Prof Andrew Hayward, a member of the UK government’s Scientific Advisory Group for Emergencies (Sage), has said society will have to live with a degree of mortality that will be “substantial”, but added that we will “get back to normal”.

He told Times Radio: “I think, you know, given the societal trade-offs, we are going to have to live with a degree of mortality that will be substantial … it will get less over time as more people get vaccinated and as more people get immune, and I do believe that we’ve been through the worst of this.”

Hayward said he did not think new variants of Covid-19 would completely evade vaccine-related immunity. “The vaccines will still take the sting out of it, if you like, and reduce the case fatality rates,” he said.

“Of course, we have the technology to update the vaccines and I think that’s where we’re going really, a situation that will be much more like flu, the numbers of deaths will be much more like flu, the approach to surveillance of new strains and development of new vaccines and regular annual vaccinations will be like that. And we will get back to normal.”

UK coronavirus cases

Looking back on the beginning of the pandemic, Hayward, a professor of infectious disease epidemiology at UCL, said: “I think one of the reasons that we’ve had so many deaths is that we left things far too late, in terms of taking more restrictive measures.

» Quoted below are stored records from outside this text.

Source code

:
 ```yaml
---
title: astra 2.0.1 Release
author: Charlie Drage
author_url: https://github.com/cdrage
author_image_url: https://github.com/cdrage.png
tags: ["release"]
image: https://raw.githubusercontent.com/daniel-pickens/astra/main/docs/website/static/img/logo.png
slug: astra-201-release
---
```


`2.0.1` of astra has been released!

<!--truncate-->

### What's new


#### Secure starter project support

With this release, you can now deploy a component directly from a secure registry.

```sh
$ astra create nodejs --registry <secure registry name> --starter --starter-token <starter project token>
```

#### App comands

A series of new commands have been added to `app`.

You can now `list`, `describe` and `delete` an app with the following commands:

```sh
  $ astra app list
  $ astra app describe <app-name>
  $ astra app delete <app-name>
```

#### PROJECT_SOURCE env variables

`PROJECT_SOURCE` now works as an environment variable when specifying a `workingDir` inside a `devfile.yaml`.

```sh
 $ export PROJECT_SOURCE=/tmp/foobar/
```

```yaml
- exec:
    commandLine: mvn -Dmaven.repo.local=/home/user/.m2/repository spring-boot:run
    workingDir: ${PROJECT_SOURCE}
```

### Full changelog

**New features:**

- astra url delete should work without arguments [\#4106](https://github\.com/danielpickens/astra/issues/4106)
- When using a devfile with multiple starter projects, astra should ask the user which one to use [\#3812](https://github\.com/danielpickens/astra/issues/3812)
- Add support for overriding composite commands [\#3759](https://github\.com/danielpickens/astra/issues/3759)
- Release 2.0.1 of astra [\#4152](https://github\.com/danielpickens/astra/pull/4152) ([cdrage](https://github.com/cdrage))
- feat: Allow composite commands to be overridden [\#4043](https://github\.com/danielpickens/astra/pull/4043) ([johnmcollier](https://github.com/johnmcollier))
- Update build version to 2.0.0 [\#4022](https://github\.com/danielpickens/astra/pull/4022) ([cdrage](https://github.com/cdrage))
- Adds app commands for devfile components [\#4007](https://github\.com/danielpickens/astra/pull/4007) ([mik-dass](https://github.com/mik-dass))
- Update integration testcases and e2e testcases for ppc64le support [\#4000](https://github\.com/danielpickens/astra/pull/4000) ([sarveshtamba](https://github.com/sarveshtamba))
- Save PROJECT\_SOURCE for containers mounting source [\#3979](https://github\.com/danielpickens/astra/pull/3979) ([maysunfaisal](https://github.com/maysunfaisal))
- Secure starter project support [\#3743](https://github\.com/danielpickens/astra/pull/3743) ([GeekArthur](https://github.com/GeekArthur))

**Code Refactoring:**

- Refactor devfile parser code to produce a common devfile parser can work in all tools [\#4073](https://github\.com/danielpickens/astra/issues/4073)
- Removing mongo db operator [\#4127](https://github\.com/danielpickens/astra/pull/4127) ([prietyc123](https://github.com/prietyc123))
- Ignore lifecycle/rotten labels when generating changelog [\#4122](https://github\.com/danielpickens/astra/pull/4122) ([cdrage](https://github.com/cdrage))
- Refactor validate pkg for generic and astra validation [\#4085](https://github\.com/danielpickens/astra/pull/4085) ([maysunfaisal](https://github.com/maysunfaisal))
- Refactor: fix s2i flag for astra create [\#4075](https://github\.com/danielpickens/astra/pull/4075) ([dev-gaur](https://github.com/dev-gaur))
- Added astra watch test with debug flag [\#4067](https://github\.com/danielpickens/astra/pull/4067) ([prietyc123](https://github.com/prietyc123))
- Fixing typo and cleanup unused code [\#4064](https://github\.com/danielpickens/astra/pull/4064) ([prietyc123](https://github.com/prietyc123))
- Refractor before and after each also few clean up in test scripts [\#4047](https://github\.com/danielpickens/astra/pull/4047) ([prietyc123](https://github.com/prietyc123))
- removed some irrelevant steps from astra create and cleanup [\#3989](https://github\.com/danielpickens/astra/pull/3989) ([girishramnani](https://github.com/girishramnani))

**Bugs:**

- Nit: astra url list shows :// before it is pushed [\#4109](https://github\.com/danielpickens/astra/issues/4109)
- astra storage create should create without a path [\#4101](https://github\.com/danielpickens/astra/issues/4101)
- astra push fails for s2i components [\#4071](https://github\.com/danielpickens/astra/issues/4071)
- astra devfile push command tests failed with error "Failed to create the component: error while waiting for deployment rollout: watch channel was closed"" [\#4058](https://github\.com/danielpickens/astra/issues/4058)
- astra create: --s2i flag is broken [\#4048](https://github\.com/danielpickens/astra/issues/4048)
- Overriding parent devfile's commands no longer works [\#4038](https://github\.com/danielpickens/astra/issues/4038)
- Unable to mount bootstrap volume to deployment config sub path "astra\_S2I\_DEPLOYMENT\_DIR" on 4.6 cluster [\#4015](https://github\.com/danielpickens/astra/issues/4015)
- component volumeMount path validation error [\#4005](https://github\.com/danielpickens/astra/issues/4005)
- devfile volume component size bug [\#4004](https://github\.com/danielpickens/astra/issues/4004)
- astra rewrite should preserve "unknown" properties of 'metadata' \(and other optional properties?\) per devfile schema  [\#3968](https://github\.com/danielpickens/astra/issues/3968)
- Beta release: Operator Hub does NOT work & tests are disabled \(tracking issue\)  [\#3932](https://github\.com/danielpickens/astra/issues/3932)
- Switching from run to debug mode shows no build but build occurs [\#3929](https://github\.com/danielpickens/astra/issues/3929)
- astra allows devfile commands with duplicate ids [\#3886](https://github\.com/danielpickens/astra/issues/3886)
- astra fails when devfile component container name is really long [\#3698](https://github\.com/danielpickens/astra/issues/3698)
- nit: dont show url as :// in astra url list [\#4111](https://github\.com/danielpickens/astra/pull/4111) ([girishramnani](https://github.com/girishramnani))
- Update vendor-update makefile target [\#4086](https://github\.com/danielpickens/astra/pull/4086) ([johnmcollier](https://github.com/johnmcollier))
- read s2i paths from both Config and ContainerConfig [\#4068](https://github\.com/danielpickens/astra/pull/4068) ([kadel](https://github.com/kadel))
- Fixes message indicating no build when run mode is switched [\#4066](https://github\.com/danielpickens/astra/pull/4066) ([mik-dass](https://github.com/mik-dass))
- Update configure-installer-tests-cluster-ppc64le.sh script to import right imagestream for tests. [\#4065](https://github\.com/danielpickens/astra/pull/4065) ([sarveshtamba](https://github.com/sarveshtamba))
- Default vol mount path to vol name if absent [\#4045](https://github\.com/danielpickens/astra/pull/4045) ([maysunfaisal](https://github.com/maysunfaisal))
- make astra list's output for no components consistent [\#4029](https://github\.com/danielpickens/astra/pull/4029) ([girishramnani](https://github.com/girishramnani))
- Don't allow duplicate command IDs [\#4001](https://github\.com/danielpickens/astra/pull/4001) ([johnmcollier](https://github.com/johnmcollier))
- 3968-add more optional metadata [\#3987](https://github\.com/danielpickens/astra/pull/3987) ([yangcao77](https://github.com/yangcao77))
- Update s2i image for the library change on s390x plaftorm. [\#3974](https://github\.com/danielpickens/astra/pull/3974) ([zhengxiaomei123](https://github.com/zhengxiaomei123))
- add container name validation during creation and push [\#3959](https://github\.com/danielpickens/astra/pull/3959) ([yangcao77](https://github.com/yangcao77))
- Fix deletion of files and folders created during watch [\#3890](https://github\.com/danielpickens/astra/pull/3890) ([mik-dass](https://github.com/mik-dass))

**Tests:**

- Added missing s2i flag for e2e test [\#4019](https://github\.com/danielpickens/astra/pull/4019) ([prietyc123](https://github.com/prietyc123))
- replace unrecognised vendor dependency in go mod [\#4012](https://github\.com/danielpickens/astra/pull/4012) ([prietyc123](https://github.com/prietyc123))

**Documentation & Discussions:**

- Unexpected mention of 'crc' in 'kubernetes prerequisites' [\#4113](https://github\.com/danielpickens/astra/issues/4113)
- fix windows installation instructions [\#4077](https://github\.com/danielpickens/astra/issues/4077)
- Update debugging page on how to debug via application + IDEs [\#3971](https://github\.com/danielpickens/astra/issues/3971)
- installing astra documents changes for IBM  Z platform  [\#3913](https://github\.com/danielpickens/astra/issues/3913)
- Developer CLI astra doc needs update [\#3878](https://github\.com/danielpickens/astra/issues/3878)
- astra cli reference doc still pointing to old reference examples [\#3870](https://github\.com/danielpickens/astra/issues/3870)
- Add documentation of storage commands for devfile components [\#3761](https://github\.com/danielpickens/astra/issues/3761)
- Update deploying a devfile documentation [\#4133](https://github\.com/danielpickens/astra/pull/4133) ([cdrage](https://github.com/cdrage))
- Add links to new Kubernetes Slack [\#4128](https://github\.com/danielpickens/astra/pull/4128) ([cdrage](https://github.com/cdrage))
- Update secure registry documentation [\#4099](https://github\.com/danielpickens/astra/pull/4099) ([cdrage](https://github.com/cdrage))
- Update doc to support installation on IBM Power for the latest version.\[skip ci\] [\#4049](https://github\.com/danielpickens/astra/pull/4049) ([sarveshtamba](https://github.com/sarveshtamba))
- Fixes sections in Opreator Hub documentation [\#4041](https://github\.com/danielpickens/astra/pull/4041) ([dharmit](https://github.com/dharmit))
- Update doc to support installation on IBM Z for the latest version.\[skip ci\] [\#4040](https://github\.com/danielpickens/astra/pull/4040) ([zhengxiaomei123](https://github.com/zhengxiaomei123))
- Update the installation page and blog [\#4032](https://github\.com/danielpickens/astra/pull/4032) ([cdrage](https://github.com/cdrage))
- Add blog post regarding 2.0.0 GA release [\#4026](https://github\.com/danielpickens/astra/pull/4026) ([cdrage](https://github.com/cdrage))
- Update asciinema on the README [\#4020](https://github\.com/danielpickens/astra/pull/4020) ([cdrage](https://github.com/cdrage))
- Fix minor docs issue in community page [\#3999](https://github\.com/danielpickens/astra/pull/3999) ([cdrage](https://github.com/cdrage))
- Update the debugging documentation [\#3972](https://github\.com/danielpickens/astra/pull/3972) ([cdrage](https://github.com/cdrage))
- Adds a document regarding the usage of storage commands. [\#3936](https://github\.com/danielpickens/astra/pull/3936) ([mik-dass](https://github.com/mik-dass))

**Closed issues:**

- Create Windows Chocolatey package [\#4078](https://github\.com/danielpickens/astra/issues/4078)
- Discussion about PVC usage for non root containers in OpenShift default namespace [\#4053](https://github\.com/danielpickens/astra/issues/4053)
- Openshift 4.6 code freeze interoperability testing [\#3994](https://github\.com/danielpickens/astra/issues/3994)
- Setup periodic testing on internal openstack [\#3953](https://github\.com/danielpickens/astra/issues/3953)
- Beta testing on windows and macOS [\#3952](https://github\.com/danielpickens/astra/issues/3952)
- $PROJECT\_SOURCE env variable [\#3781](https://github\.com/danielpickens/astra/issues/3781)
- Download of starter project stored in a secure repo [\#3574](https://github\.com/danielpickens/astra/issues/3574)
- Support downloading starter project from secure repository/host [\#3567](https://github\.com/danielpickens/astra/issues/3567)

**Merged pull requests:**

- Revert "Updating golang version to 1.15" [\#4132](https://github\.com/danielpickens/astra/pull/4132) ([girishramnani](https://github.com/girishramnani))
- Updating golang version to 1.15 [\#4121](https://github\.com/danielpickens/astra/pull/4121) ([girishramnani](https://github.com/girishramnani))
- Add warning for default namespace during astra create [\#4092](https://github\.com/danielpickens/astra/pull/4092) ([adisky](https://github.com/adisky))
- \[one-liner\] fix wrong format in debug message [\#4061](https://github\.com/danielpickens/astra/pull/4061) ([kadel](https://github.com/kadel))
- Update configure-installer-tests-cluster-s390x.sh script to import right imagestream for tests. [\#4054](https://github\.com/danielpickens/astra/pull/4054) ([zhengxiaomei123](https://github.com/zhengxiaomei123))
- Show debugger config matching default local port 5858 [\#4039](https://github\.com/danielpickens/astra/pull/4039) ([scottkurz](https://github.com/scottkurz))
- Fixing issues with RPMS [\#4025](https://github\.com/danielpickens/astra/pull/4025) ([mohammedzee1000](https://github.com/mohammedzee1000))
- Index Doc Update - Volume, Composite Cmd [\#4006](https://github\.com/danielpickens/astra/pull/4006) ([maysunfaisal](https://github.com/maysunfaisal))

“We should have been taking social distancing measures – if not a full lockdown then other measures that were trying to separate people – much earlier. At that time, of course, we also didn’t really have the same mechanisms to measure how much disease there was in the community, so we were largely only really seeing the tip of the iceberg of cases.

“By the time you start to see major increases in deaths then it was really too late to take action, and hence the levels got extraordinarily high before we took effective action, and it took a long, long time for them to go back down again.”

Asked if he thought epidemiologists did not really have the ear of government in early March last year, Hayward said: “The concept, you know, the political concept of going into lockdown and doing something like that seemed so extraordinary …

“Also, I think there was conflicting advice … there was some advice if you go too early then people will get tired of it, but it did seem to be fairly inevitable that we would need to do something like that at some stage. I think the timing of it was something that they were getting conflicting advice on.

“However, I think we didn’t learn our lesson from that and we didn’t really learn the lesson that lockdowns are going to be way, way more effective if you start them earlier.”

Hayward said it was much easier to put out a very small fire than put out a big forest fire. “When it came to the following autumn, we didn’t learn that lesson,” he said.